Only the lines below starting at the one containing "VIDEX | 0.78229" and ending at the one containing "VIDEX | 0.78708" belong in the answer, each copied exactly.

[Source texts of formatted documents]
Segment Open
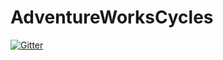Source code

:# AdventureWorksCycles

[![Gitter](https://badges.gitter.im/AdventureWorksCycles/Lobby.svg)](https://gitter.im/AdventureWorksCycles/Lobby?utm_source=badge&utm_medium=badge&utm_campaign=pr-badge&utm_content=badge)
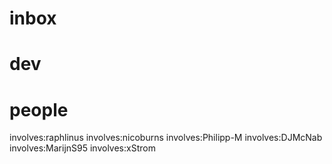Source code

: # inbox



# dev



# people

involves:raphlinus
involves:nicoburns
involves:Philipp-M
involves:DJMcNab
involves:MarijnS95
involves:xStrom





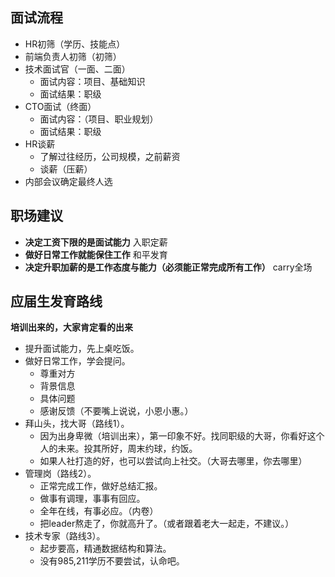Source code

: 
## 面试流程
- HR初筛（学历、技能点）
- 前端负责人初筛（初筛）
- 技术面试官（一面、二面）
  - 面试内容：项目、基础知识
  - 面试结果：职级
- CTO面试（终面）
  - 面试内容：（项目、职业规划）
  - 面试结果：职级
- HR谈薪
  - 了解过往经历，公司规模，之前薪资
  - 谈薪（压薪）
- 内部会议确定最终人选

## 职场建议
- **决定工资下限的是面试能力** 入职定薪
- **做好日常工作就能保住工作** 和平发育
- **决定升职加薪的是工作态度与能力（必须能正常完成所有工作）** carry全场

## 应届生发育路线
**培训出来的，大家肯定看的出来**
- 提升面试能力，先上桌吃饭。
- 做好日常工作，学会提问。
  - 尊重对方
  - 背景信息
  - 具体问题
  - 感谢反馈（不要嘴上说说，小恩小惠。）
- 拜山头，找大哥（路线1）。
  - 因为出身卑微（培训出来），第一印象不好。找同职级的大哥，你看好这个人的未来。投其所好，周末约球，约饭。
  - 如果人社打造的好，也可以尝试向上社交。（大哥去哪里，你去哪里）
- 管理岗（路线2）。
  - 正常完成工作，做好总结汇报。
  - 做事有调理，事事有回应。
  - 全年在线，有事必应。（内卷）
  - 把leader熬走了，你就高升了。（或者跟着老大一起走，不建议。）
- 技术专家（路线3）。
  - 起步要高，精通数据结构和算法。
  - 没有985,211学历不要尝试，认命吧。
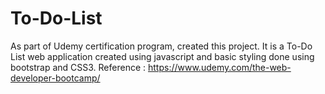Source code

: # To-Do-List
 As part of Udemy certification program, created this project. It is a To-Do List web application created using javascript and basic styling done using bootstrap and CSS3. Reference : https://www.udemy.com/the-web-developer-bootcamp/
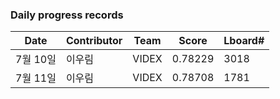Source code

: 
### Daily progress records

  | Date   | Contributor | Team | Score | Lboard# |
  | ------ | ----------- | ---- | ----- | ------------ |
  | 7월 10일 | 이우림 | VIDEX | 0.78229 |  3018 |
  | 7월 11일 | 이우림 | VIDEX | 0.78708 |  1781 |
Segment Closed
Segment Open
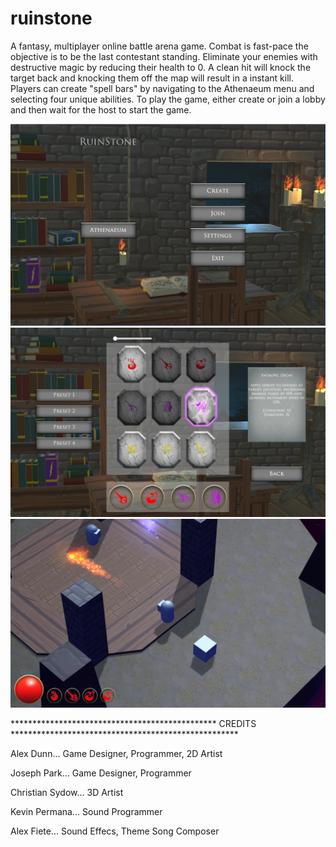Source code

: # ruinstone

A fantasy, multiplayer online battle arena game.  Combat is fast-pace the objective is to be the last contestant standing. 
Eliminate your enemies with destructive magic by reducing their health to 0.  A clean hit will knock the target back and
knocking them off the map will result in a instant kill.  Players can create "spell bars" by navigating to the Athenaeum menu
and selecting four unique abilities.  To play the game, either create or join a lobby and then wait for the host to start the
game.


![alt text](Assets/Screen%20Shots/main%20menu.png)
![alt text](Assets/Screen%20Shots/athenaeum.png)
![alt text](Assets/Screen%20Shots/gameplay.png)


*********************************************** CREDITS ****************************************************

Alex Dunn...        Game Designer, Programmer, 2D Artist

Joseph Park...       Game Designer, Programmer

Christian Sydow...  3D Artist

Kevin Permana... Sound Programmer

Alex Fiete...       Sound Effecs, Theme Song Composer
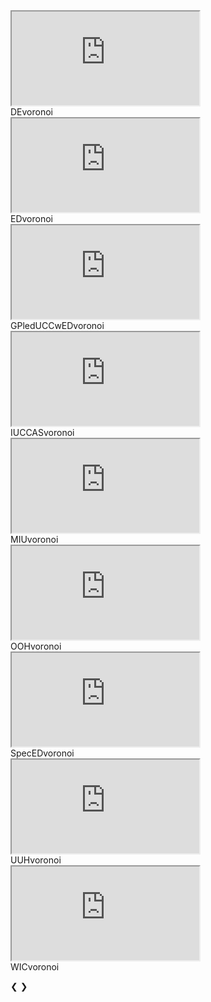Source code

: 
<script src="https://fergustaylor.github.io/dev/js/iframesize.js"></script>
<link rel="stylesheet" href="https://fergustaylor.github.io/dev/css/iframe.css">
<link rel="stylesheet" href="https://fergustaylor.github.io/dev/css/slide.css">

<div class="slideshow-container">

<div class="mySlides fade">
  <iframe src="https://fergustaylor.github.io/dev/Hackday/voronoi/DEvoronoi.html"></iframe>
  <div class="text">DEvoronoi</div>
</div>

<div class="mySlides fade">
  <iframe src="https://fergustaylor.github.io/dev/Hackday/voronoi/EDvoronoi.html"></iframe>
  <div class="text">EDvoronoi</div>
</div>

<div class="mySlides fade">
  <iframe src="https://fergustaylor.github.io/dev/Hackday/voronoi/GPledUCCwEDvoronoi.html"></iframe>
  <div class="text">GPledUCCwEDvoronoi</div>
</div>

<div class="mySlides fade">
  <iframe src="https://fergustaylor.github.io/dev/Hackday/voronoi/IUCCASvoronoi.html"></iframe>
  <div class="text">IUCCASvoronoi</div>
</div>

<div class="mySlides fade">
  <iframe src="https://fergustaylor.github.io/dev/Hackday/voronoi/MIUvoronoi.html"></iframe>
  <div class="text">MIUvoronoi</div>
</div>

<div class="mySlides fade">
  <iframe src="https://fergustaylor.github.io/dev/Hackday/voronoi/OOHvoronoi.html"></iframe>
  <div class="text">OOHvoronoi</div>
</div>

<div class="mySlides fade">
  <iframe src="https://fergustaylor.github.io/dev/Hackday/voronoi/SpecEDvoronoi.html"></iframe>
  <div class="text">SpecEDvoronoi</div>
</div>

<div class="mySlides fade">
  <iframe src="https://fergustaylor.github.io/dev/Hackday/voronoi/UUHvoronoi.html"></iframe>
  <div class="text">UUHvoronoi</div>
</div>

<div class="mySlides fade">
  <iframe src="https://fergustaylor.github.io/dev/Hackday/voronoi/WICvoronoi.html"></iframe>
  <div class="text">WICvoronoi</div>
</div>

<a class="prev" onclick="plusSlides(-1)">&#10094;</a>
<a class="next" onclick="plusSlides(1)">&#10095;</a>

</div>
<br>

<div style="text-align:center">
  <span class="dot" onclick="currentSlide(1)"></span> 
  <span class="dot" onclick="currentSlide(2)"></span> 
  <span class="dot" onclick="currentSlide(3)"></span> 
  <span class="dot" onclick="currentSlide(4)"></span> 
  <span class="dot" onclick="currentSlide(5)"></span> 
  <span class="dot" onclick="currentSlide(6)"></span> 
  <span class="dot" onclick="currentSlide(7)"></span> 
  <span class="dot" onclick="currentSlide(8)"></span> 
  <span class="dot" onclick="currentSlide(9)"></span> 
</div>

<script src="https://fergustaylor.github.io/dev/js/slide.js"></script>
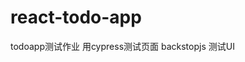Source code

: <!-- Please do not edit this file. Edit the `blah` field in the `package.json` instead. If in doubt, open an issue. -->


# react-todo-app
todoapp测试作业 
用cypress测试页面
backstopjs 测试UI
Segment Closed
Segment Open
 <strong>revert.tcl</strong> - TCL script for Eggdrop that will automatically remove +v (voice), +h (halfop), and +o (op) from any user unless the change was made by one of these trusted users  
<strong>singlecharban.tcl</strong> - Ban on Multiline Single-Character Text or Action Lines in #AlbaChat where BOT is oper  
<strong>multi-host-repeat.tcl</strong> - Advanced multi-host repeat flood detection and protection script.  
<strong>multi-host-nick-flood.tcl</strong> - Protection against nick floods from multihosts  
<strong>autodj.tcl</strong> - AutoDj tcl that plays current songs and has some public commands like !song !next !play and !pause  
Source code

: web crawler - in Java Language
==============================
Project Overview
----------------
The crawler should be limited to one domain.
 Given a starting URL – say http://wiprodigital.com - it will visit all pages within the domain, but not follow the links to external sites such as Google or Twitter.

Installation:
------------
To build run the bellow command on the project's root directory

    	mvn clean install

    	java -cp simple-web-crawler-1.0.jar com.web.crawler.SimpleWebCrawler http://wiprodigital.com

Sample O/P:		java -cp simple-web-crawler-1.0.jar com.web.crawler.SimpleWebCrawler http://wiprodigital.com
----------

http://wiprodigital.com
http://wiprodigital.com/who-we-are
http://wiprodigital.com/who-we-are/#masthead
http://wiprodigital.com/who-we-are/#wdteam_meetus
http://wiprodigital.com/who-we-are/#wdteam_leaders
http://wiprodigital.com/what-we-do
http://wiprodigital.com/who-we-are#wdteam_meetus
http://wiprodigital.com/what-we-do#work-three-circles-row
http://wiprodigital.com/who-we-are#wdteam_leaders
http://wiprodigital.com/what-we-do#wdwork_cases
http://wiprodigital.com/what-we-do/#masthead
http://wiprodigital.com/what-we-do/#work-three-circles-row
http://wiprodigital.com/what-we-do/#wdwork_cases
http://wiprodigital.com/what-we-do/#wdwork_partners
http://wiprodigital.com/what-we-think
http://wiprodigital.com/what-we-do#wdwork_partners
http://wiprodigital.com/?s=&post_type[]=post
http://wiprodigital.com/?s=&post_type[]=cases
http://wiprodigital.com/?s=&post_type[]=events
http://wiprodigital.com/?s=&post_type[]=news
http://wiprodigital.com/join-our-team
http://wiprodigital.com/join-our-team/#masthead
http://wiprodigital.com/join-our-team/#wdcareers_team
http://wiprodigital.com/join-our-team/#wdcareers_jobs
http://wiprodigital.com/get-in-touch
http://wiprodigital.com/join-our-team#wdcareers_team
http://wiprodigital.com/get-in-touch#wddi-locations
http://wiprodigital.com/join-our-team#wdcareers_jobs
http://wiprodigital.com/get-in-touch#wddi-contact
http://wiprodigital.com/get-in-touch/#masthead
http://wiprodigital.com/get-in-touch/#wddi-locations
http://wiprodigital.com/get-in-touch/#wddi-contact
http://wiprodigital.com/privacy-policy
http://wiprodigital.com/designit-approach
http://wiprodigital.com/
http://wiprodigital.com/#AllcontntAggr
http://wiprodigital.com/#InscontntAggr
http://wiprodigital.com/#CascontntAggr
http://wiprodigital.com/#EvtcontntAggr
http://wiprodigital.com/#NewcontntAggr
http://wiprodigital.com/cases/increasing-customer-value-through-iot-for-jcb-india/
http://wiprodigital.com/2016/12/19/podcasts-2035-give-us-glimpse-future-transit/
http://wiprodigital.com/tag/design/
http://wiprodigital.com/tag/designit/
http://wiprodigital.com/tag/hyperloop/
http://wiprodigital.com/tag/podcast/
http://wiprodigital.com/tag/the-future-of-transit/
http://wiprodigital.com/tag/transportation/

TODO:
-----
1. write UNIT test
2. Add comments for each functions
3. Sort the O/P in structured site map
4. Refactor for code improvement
Segment Closed
Reply to the exercise:
  | 7월 10일 | 이우림 | VIDEX | 0.78229 |  3018 |
  | 7월 11일 | 이우림 | VIDEX | 0.78708 |  1781 |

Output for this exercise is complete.